Your task: Determine which lines of the records include the word "SearchType", and copy them.

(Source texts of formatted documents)
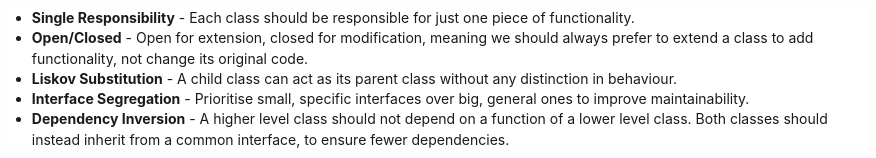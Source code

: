 - **Single Responsibility** - Each class should be responsible for just one piece of functionality.
- **Open/Closed** - Open for extension, closed for modification, meaning we should always prefer to extend a class to add functionality, not change its original code.
- **Liskov Substitution** - A child class can act as its parent class without any distinction in behaviour.
- **Interface Segregation** - Prioritise small, specific interfaces over big, general ones to improve maintainability.
- **Dependency Inversion** - A higher level class should not depend on a function of a lower level class. Both classes should instead inherit from a common interface, to ensure fewer dependencies.
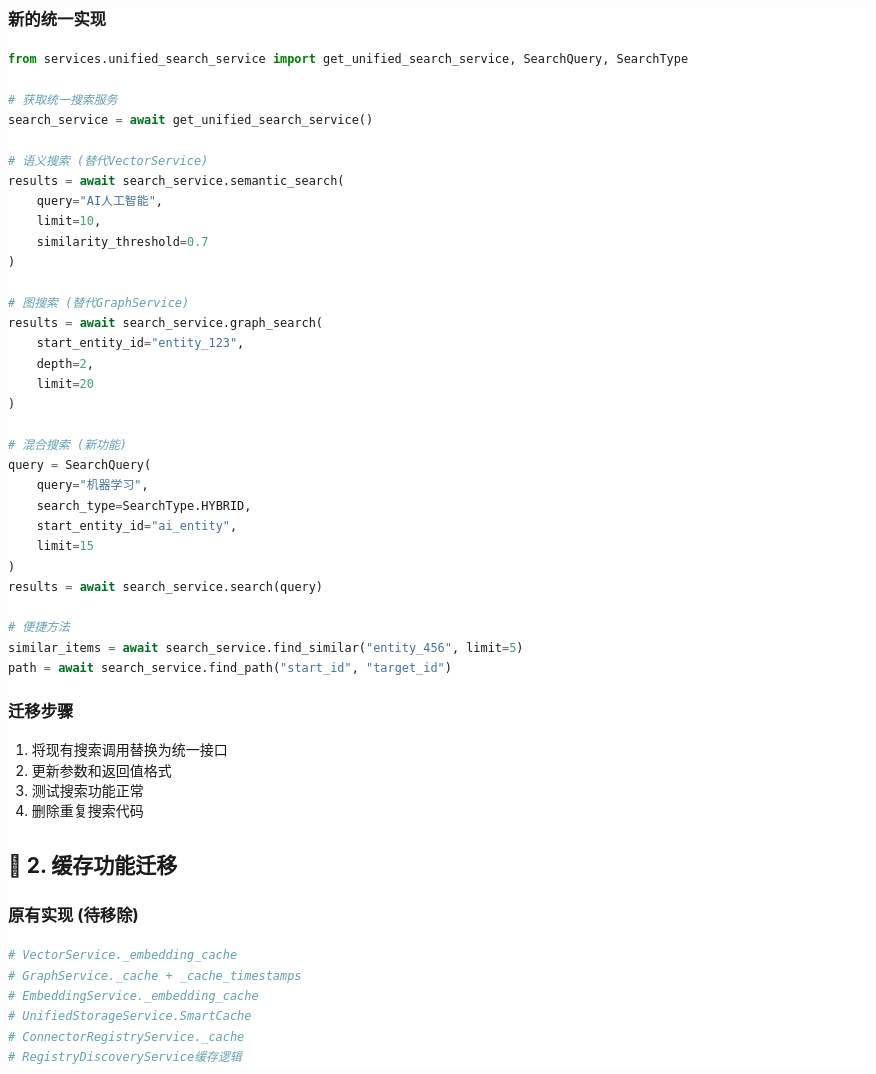 ### 新的统一实现
```python
from services.unified_search_service import get_unified_search_service, SearchQuery, SearchType

# 获取统一搜索服务
search_service = await get_unified_search_service()

# 语义搜索 (替代VectorService)
results = await search_service.semantic_search(
    query="AI人工智能", 
    limit=10,
    similarity_threshold=0.7
)

# 图搜索 (替代GraphService)
results = await search_service.graph_search(
    start_entity_id="entity_123",
    depth=2,
    limit=20
)

# 混合搜索 (新功能)
query = SearchQuery(
    query="机器学习",
    search_type=SearchType.HYBRID,
    start_entity_id="ai_entity",
    limit=15
)
results = await search_service.search(query)

# 便捷方法
similar_items = await search_service.find_similar("entity_456", limit=5)
path = await search_service.find_path("start_id", "target_id")
```

### 迁移步骤
1. 将现有搜索调用替换为统一接口
2. 更新参数和返回值格式
3. 测试搜索功能正常
4. 删除重复搜索代码

## 💾 2. 缓存功能迁移

### 原有实现 (待移除)
```python
# VectorService._embedding_cache
# GraphService._cache + _cache_timestamps  
# EmbeddingService._embedding_cache
# UnifiedStorageService.SmartCache
# ConnectorRegistryService._cache
# RegistryDiscoveryService缓存逻辑
```
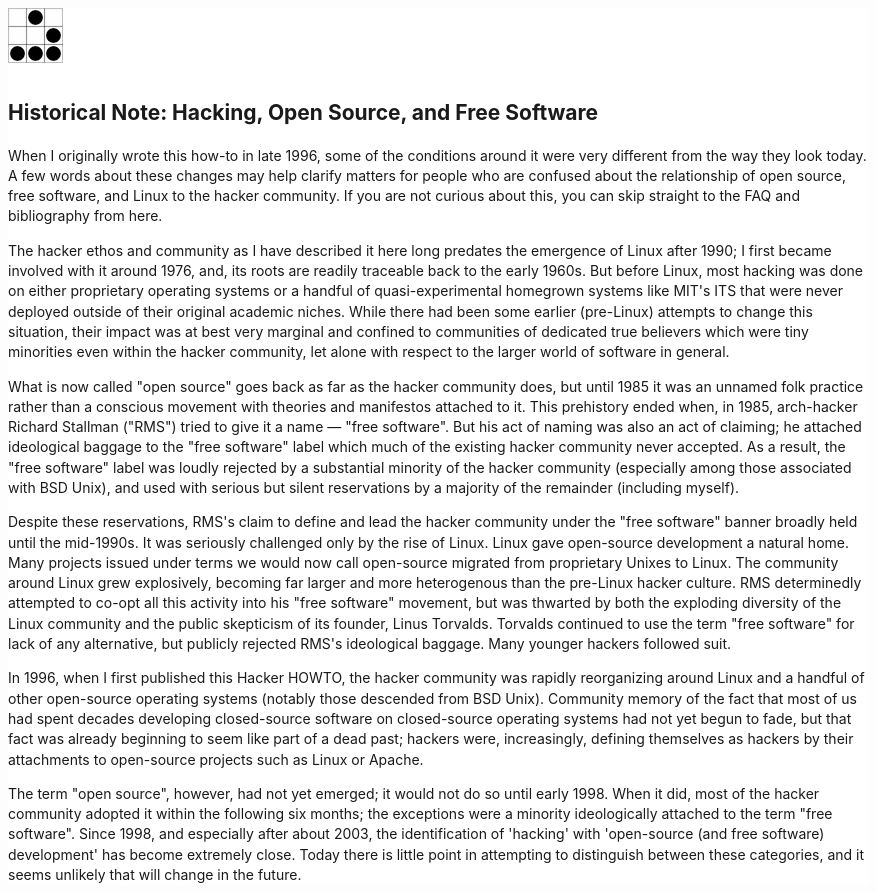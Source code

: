 ![](glider.png)



## <a id="history"></a>Historical Note: Hacking, Open Source, and Free Software



When I originally wrote this how-to in late 1996, some of the conditions around it were very different from the way they look today. A few words about these changes may help clarify matters for people who are confused about the relationship of open source, free software, and Linux to the hacker community. If you are not curious about this, you can skip straight to the FAQ and bibliography from here.

The hacker ethos and community as I have described it here long predates the emergence of Linux after 1990; I first became involved with it around 1976, and, its roots are readily traceable back to the early 1960s. But before Linux, most hacking was done on either proprietary operating systems or a handful of quasi-experimental homegrown systems like MIT's ITS that were never deployed outside of their original academic niches. While there had been some earlier (pre-Linux) attempts to change this situation, their impact was at best very marginal and confined to communities of dedicated true believers which were tiny minorities even within the hacker community, let alone with respect to the larger world of software in general.

What is now called "open source" goes back as far as the hacker community does, but until 1985 it was an unnamed folk practice rather than a conscious movement with theories and manifestos attached to it. This prehistory ended when, in 1985, arch-hacker Richard Stallman ("RMS") tried to give it a name — "free software". But his act of naming was also an act of claiming; he attached ideological baggage to the "free software" label which much of the existing hacker community never accepted. As a result, the "free software" label was loudly rejected by a substantial minority of the hacker community (especially among those associated with BSD Unix), and used with serious but silent reservations by a majority of the remainder (including myself).

Despite these reservations, RMS's claim to define and lead the hacker community under the "free software" banner broadly held until the mid-1990s. It was seriously challenged only by the rise of Linux. Linux gave open-source development a natural home. Many projects issued under terms we would now call open-source migrated from proprietary Unixes to Linux. The community around Linux grew explosively, becoming far larger and more heterogenous than the pre-Linux hacker culture. RMS determinedly attempted to co-opt all this activity into his "free software" movement, but was thwarted by both the exploding diversity of the Linux community and the public skepticism of its founder, Linus Torvalds. Torvalds continued to use the term "free software" for lack of any alternative, but publicly rejected RMS's ideological baggage. Many younger hackers followed suit.

In 1996, when I first published this Hacker HOWTO, the hacker community was rapidly reorganizing around Linux and a handful of other open-source operating systems (notably those descended from BSD Unix). Community memory of the fact that most of us had spent decades developing closed-source software on closed-source operating systems had not yet begun to fade, but that fact was already beginning to seem like part of a dead past; hackers were, increasingly, defining themselves as hackers by their attachments to open-source projects such as Linux or Apache.

The term "open source", however, had not yet emerged; it would not do so until early 1998\. When it did, most of the hacker community adopted it within the following six months; the exceptions were a minority ideologically attached to the term "free software". Since 1998, and especially after about 2003, the identification of 'hacking' with 'open-source (and free software) development' has become extremely close. Today there is little point in attempting to distinguish between these categories, and it seems unlikely that will change in the future.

Result:
from services.unified_search_service import get_unified_search_service, SearchQuery, SearchType
    search_type=SearchType.HYBRID,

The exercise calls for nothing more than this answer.